Además de los cuadros, de esta yuxtaposición colorida y plena de texturas visuales y de artificiosas y barrocas evocaciones de la naturaleza, Franco presenta unas sillas-objeto, colgadas en la pared a lo alto, y con largas colas animales que cuelgan casi hasta el piso. En estas sillas también establece diálogos por oposición, silla-cebra (herbívora, a rayas) al lado de silla-chita (carnívora, con puntos). Finalmente, Franco presenta también fotografías (“Mundos”) que tomó originalmente como fuente para sus cuadros –algo así como la “cocina” pictórica: superficies naturales o artificiales tomadas en distintas ciudades del mundo–, pero que luego fueron logrando autonomía y ahora se integran “naturalmente” a la exposición.
Por último, se exhibe otra serie de fotos en las que se registra el proceso por el cual el artista pintó un auto de colección: al modo de los artistas pop, Franco aplicó motivos animales y naturales para producir una paradoja sobre ruedas.

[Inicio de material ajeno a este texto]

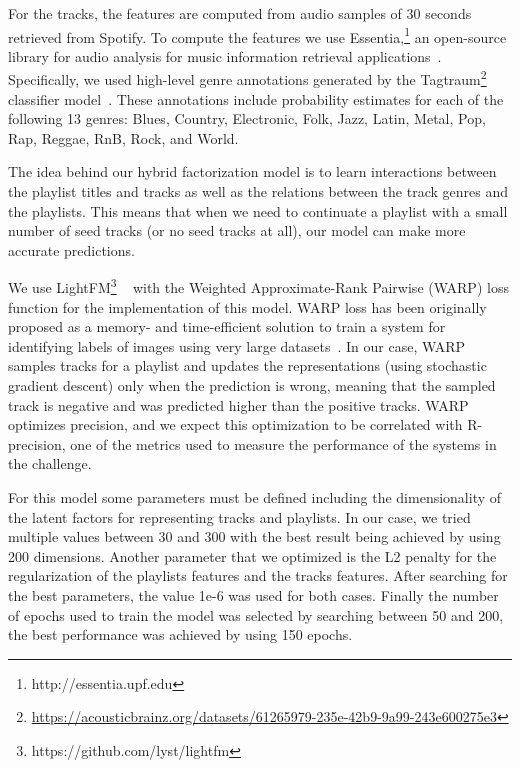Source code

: For the tracks, the features are computed from audio samples of 30 seconds retrieved from Spotify. To compute the features we use Essentia,\footnote{http://essentia.upf.edu} an open-source library for audio analysis for music information retrieval applications~\cite{bogdanov2013essentia}. Specifically, we used high-level genre annotations generated by the Tagtraum\footnote{\url{https://acousticbrainz.org/datasets/61265979-235e-42b9-9a99-243e600275e3}} classifier model~\cite{bogdanov2016cross}. These annotations include probability estimates for each of the following 13 genres: Blues, Country, Electronic, Folk, Jazz, Latin, Metal, Pop, Rap, Reggae, RnB, Rock, and World. 

The idea behind our hybrid factorization model is to learn interactions between the playlist titles and tracks as well as the relations between the track genres and the playlists. This means that when we need to continuate a playlist with a small number of seed tracks (or no seed tracks at all), our model can make more accurate predictions.

We use LightFM\footnote{https://github.com/lyst/lightfm} ~\cite{kula2015metadata} with the Weighted Approximate-Rank Pairwise (WARP) loss function for the implementation of this model. %
WARP loss has been originally proposed as a memory- and time-efficient solution to train a system for identifying labels of images using very large datasets~\cite{bonnin2015automated}.  In our case, WARP samples tracks for a playlist and updates the representations (using stochastic gradient descent) only when the prediction is wrong, meaning  that the sampled track is negative and was predicted higher than the positive tracks. WARP optimizes precision, %
and we expect this optimization to be correlated with R-precision, one of the metrics used to measure the performance of the systems in the challenge.

For this model some parameters must be defined including the dimensionality of the latent factors for representing tracks and playlists. In our case, we tried multiple values between 30 and 300 with the best result being achieved by using 200 dimensions. Another parameter that we optimized is the L2 penalty for the regularization of the playlists features and the tracks features. After searching for the best parameters, the value 1e-6 was used for both cases. Finally the number of epochs used to train the model was selected by searching between 50 and 200, the best performance was achieved by using 150 epochs.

Si antes el artista planificaba y programaba todo lo que haría sobre cada tela, ahora se largó a pintar sin red: como si la mano y el gesto fueran los que construyeran sentido y develaran el plan. Antes, el movimiento era “pienso, luego pinto”; ahora, la fórmula está invertida: “Pinto, luego pienso”. Hay un saber implícito en el gesto, en el movimiento de la mano, en la aplicación del color, en el trazo, en la delimitación de las formas, un saber acumulado por la experiencia y el oficio. También el pintor genera composiciones que juegan con distintos tipos de composición y divisiones en el plano: relativas simetrías, cortes longitudinales, oblicuos o transversales de las composiciones, metamorfosis que van del color al blanco al negro –o al revés–, cuadros completamente coloridos, otros “solo” en blanco y negro. En su propio, personal lenguaje, el artista produce todas las variaciones posibles.
(En el Centro Cultural Recoleta, Junín 1930, hasta el 27 de agosto.)